What prompted this posting, now? Well, I ran into a video where another person came to the same “conclusion” that what we see happening now, culturally, sure looks like the application of the AiWT on a culture wide basis. Is it really a question what gender someone is? (Look in pants, inny, or outy?) Is it really rational for folks on The Left to shout about the “white privilege” and “racism” of BLACK conservatives? (They have done that…).
Just go down the list of the Crap being shoved at folks. It sure LOOKS like it is intended to disorient and confuse, to bust up rational thought and make people more malleable. After all, who wants to be called a RSMWPXB (Racist Sexist Misogynist White Privileged Xenophobic Bigot yada yada cis boom bah…)
from “KUBARK Counterintelligence Interrogation” (CIA torture guide) dated July 1963:
The aim of the Alice in Wonderland or confusion technique is to confound the expectations and conditioned reactions of the interrogatee. He is accustomed to a world that makes some sense, at least to him: a world of continuity and logic, a predictable world. He clings to this world to reinforce his identity and powers of resistance.
The confusion technique is designed not only to obliterate the familiar but to replace it with the weird. Although this method can be employed by a single interrogator, it is better adapted to use by two or three. When the subject enters the room, the first interrogator asks a doubletalk question — one which seems straightforward but is essentially nonsensical. Whether the interrogatee tries to answer or not, the second interrogator follows up (interrupting any attempted response) with a wholly unrelated and equally illogical query. Sometimes two or more questions are asked simultaneously. Pitch, tone, and volume of the interrogators’ voices are unrelated to the import of the questions. No pattern of questions and answers is permitted to develop, nor do the questions themselves relate logically to each other. In this strange atmosphere the subject finds that the pattern of speech and thought which he has learned to consider normal have been replaced by an eerie meaninglessness. The interrogatee may start laughing or refuse to take the situation seriously. But as the process continues, day after day if necessary, the subject begins to try to make sense of the situation, which becomes mentally intolerable. Now he is likely to make significant admissions, or even to pour out his story, just to stop the flow of babble which assails him. This technique may be especially effective with the orderly, obstinate type.

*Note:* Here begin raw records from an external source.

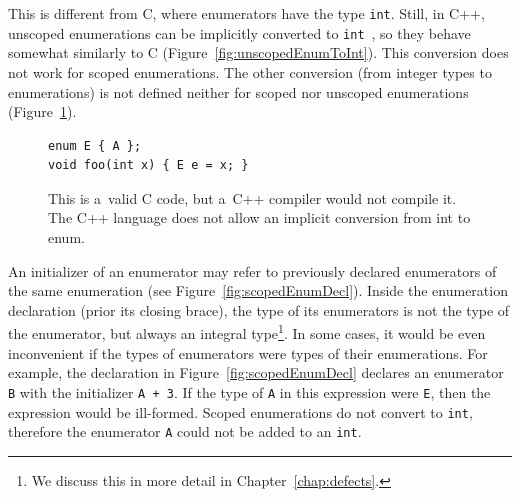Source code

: \documentclass[nolot,nolof,nocover,printed]{fithesis3}
\newcommand{\stdN}[2]{\cite[#2]{#1}\xspace}
\begin{document}
This is different from C, where enumerators have the type \lstinline|int|. Still, in C++, unscoped enumerations can be implicitly converted to \lstinline|int|~\stdN{n4296}{\S 7.2/10}, so they behave somewhat similarly to C (Figure~\ref{fig:unscopedEnumToInt}). This conversion does not work for scoped enumerations. The other conversion (from integer types to enumerations) is not defined neither for scoped nor unscoped enumerations (Figure~\ref{fig:noConversionFromIntToEnum}).

\begin{figure}
\begin{lstlisting}
enum E { A };
void foo(int x) { E e = x; }
\end{lstlisting}
\caption{This is a~valid C code, but a~C++ compiler would not compile it. The C++ language does not allow an implicit conversion from int to enum. }
\label{fig:noConversionFromIntToEnum}
\end{figure}

An initializer of an enumerator may refer to previously declared enumerators of the same enumeration (see Figure~\ref{fig:scopedEnumDecl}). Inside the enumeration declaration (prior its closing brace), the type of its enumerators is not the type of the enumerator, but always an integral type\footnote{We discuss this in more detail in Chapter~\ref{chap:defects}.}.
In some cases, it would be even inconvenient if the types of enumerators were types of their enumerations. For example, the declaration in Figure~\ref{fig:scopedEnumDecl} declares an enumerator \lstinline|B| with the initializer \lstinline|A + 3|. If the type of \lstinline|A| in this expression were \lstinline|E|, then the expression would be ill-formed. Scoped enumerations do not convert to \lstinline|int|, therefore the enumerator \lstinline|A| could not be added to an \lstinline|int|.

%
%
\end{document}

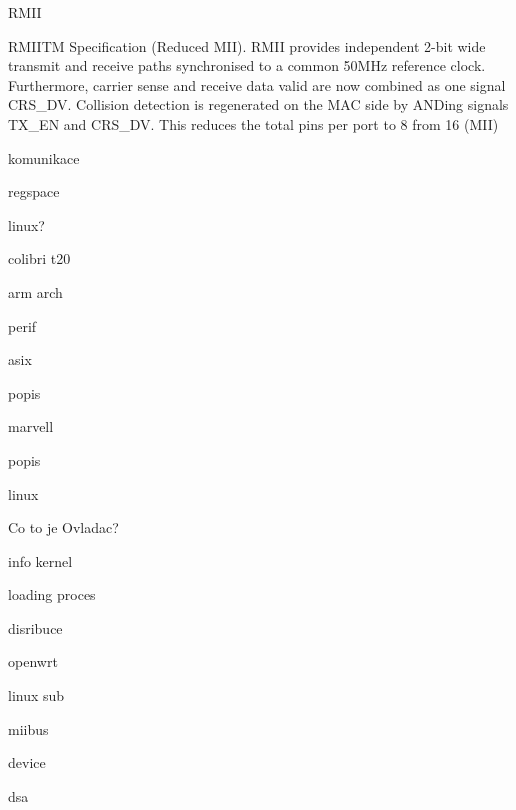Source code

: 

\sec RMII

RMIITM Specification (Reduced MII). RMII provides independent 2-bit wide transmit and receive paths synchronised to a common 50MHz reference clock. Furthermore, carrier sense and receive data valid are now combined  as one signal CRS\_DV. Collision detection is regenerated on the MAC side by ANDing signals TX\_EN and CRS\_DV. This reduces the total pins per port to 8 from 16 (MII)


\sec komunikace

\sec regspace

\sec linux?

\sec colibri t20

\secc arm arch



\secc perif

\sec asix

\secc popis

\sec marvell

\secc popis

\sec linux

\secc Co to je Ovladac?

\secc info kernel

\secc loading proces

\sec disribuce

\secc openwrt

\sec linux sub

\secc miibus

\secc device

\secc dsa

This video explores how it works (they guy is a psychologist) and explores how it might be presently in use culturally…
It seems to fit all the known facts…
FWIW, I suspect that my tendency to accept that others can be nutty and that is OK, while simultaneously “keeping a tidy mind” while also having a “internal only moral compass” (i.e. I don’t look others for my sense of self worth, my centeredness, nor my evaluation of what is “normal”. It’s all internal.) may be in some way protective against the onslaught of P.C. Nonsense and Identitarian Nitwittery.
I really just don’t care if that person nattering at me is nutty and spouting nonsense. I’ll just retreat to my inward thought space and contemplate something of interest.
Perhaps the fact that I worked on a psych ward for a year or so helped to teach me not to anchor my reality in “others” a bit too ;-) I’m very comfortable thinking “That person is nuttier than a fruitcake, don’t let their thoughts in… and certainly don’t try to make sense of it.”